Kontinuierlich sinkender Lebensstandard
Der autoritär regierende Präsident Islam Karimow - bereits zur Zeit der Sowjetunion in Amt und Würden - geht die notwendigen Reformen nur äußerst zögerlich an. Die Usbeken und mit ihnen etwa 100 weitere Nationalitäten, die das Land - etwa so groß wie Schweden - bevölkern, haben allen Grund zu klagen: Der Lebensstandard sinkt kontinuierlich.
"Die beste Zeit für Einkäufe war bei uns schon immer das letzte Jahr", sagt Karim Bachrijew ironisch, ein im Untergrund wirkender Journalist und Ex-Politiker. Demokratische Traditionen seien bereits in den ersten Jahren der Unabhängigkeit gestorben. Also Anfang der 90er Jahre, als es nach dem Zerfall der Sowjetunion und Gründung der Republik Usbekistan eine kurze Zeit lang "Glasnost" gab - Offenheit.
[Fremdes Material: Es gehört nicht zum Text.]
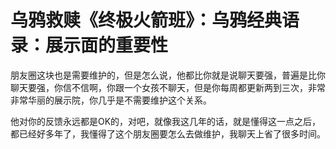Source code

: # 乌鸦救赎《终极火箭班》：乌鸦经典语录：展示面的重要性

朋友圈这块也是需要维护的，但是怎么说，他都比你就是说聊天要强，普遍是比你聊天要强，你信不信啊，你跟一个女孩不聊天，但是你每周都更新两到三次，非常非常华丽的展示院，你几乎是不需要维护这个关系。

他对你的反馈永远都是OK的，对吧，就像我这几年的话，就是懂得这一点之后，都已经好多年了，我懂得了这个朋友圈要怎么去做维护，我聊天上省了很多时间。

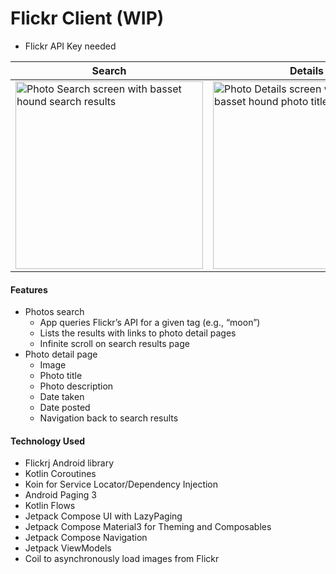 # Flickr Client (WIP)

- Flickr API Key needed

|Search|Details|
|---|---|
|<img src="https://github.com/user-attachments/assets/4f921e4d-bec3-4745-8f0c-b27512cb3c7d" alt="Photo Search screen with basset hound search results" width="300" /> | <img src="https://github.com/user-attachments/assets/bab38371-d921-4aa1-bf6e-652e448b7d43" alt="Photo Details screen with a specific basset hound photo titled Major" width="300" /> |


#### Features
- Photos search
  - App queries Flickr’s API for a given tag (e.g., “moon”)
  - Lists the results with links to photo detail pages
  - Infinite scroll on search results page
- Photo detail page
  - Image
  - Photo title
  - Photo description
  - Date taken
  - Date posted
  - Navigation back to search results

#### Technology Used
- Flickrj Android library
- Kotlin Coroutines
- Koin for Service Locator/Dependency Injection
- Android Paging 3
- Kotlin Flows
- Jetpack Compose UI with LazyPaging
- Jetpack Compose Material3 for Theming and Composables
- Jetpack Compose Navigation
- Jetpack ViewModels
- Coil to asynchronously load images from Flickr
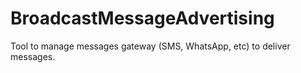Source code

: # BroadcastMessageAdvertising

Tool to manage messages gateway (SMS, WhatsApp, etc) to deliver messages.
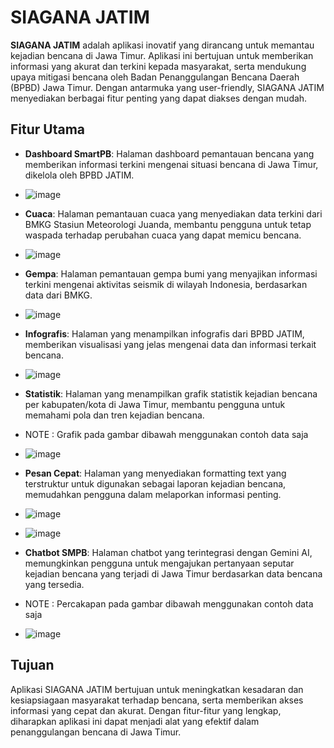 # SIAGANA JATIM

**SIAGANA JATIM** adalah aplikasi inovatif yang dirancang untuk memantau kejadian bencana di Jawa Timur. Aplikasi ini bertujuan untuk memberikan informasi yang akurat dan terkini kepada masyarakat, serta mendukung upaya mitigasi bencana oleh Badan Penanggulangan Bencana Daerah (BPBD) Jawa Timur. Dengan antarmuka yang user-friendly, SIAGANA JATIM menyediakan berbagai fitur penting yang dapat diakses dengan mudah.

## Fitur Utama

- **Dashboard SmartPB**: Halaman dashboard pemantauan bencana yang memberikan informasi terkini mengenai situasi bencana di Jawa Timur, dikelola oleh BPBD JATIM.
- ![image](https://github.com/user-attachments/assets/2dee3d06-ceef-41ef-8282-bff5f60f4aac)

- **Cuaca**: Halaman pemantauan cuaca yang menyediakan data terkini dari BMKG Stasiun Meteorologi Juanda, membantu pengguna untuk tetap waspada terhadap perubahan cuaca yang dapat memicu bencana.
- ![image](https://github.com/user-attachments/assets/a6720ea3-7b07-4279-af21-5d7aa9593bd0)

- **Gempa**: Halaman pemantauan gempa bumi yang menyajikan informasi terkini mengenai aktivitas seismik di wilayah Indonesia, berdasarkan data dari BMKG.
- ![image](https://github.com/user-attachments/assets/3ba1248a-46f4-43bf-ae27-2cf6900c2d2d)

- **Infografis**: Halaman yang menampilkan infografis dari BPBD JATIM, memberikan visualisasi yang jelas mengenai data dan informasi terkait bencana.
- ![image](https://github.com/user-attachments/assets/105684c0-9fd7-4433-a4d0-c8f5fdd7d839)

- **Statistik**: Halaman yang menampilkan grafik statistik kejadian bencana per kabupaten/kota di Jawa Timur, membantu pengguna untuk memahami pola dan tren kejadian bencana.
- NOTE : Grafik pada gambar dibawah menggunakan contoh data saja
- ![image](https://github.com/user-attachments/assets/877ada2a-dc73-4feb-9d35-47654c106ccd)

- **Pesan Cepat**: Halaman yang menyediakan formatting text yang terstruktur untuk digunakan sebagai laporan kejadian bencana, memudahkan pengguna dalam melaporkan informasi penting.
- ![image](https://github.com/user-attachments/assets/e1faf2aa-f5be-4092-9332-a99856be9dba)
- ![image](https://github.com/user-attachments/assets/b0079623-b6b7-43e6-867a-75e818282a07)

- **Chatbot SMPB**: Halaman chatbot yang terintegrasi dengan Gemini AI, memungkinkan pengguna untuk mengajukan pertanyaan seputar kejadian bencana yang terjadi di Jawa Timur berdasarkan data bencana yang tersedia.
- NOTE : Percakapan pada gambar dibawah menggunakan contoh data saja
- ![image](https://github.com/user-attachments/assets/f7f3b319-c19f-4fae-859a-83801693fc2d)



## Tujuan

Aplikasi SIAGANA JATIM bertujuan untuk meningkatkan kesadaran dan kesiapsiagaan masyarakat terhadap bencana, serta memberikan akses informasi yang cepat dan akurat. Dengan fitur-fitur yang lengkap, diharapkan aplikasi ini dapat menjadi alat yang efektif dalam penanggulangan bencana di Jawa Timur.
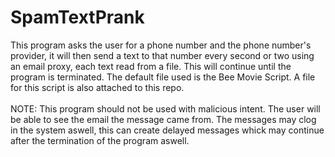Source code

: # SpamTextPrank
This program asks the user for a phone number and the phone number's provider, it will then send a text to that number every second or two using an email proxy, each text read from a file. This will continue until the program is terminated. The default file used is the Bee Movie Script. A file for this script is also attached to this repo.
<br> <br>
NOTE: This program should not be used with malicious intent. The user will be able to see the email the message came from. The messages may clog in the system aswell, this can create delayed messages whick may continue after the termination of the program aswell. 
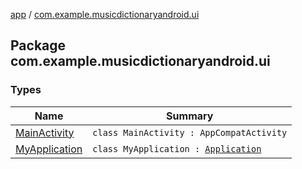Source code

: [app](../index.md) / [com.example.musicdictionaryandroid.ui](./index.md)

## Package com.example.musicdictionaryandroid.ui

### Types

| Name | Summary |
|---|---|
| [MainActivity](-main-activity/index.md) | `class MainActivity : AppCompatActivity` |
| [MyApplication](-my-application/index.md) | `class MyApplication : `[`Application`](https://developer.android.com/reference/android/app/Application.html) |

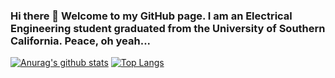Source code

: ### Hi there 👋 Welcome to my GitHub page. I am an Electrical Engineering student graduated from the University of Southern California. Peace, oh yeah... 
[![Anurag's github stats](https://github-readme-stats.vercel.app/api?username=sheldon123z&show_icons=true&theme=radical&count_private=true)](https://github.com/anuraghazra/github-readme-stats)
[![Top Langs](https://github-readme-stats.vercel.app/api/top-langs/?username=sheldon123z)](https://github.com/anuraghazra/github-readme-stats)
<!--
**sheldon123z/sheldon123z** is a ✨ _special_ ✨ repository because its `README.md` (this file) appears on your GitHub profile.

Here are some ideas to get you started:

- 🔭 I’m currently working on ...
- 🌱 I’m currently learning ...
- 👯 I’m looking to collaborate on ...
- 🤔 I’m looking for help with ...
- 💬 Ask me about ...
- 📫 How to reach me: ...
- 😄 Pronouns: ...
- ⚡ Fun fact: ...
-->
Wolfgang Schreiber lebt seit 1994 in Usbekistan, der Deutsche kennt sich in dem Land so gut aus wie sonst kaum ein Ausländer. Schreiber war der erste Leiter der Konrad-Adenauer-Stiftung in Usbekistan.
Heute arbeitet er als Koordinator internationaler Organisationen. "Die Menschen - das ist das größte Potenzial. Die Gastfreundlichkeit und die Liebenswürdigkeit dieser Menschen fasziniert auch jeden Fremden immer wieder", meint Schreiber.
Allgegenwärtige Korruption
Sie hätten etwas besseres verdient als etwa 30 US-Dollar im Monat. Dabei braucht man zum Leben in der Hauptstadt Taschkent etwa 200 Dollar. Dass die Menschen trotzdem überleben - zumindest in den Städten wird nicht gehungert - liegt an den immer noch starken Familien- und Clanbanden. Und an einer gut funktionierenden Schattenwirtschaft.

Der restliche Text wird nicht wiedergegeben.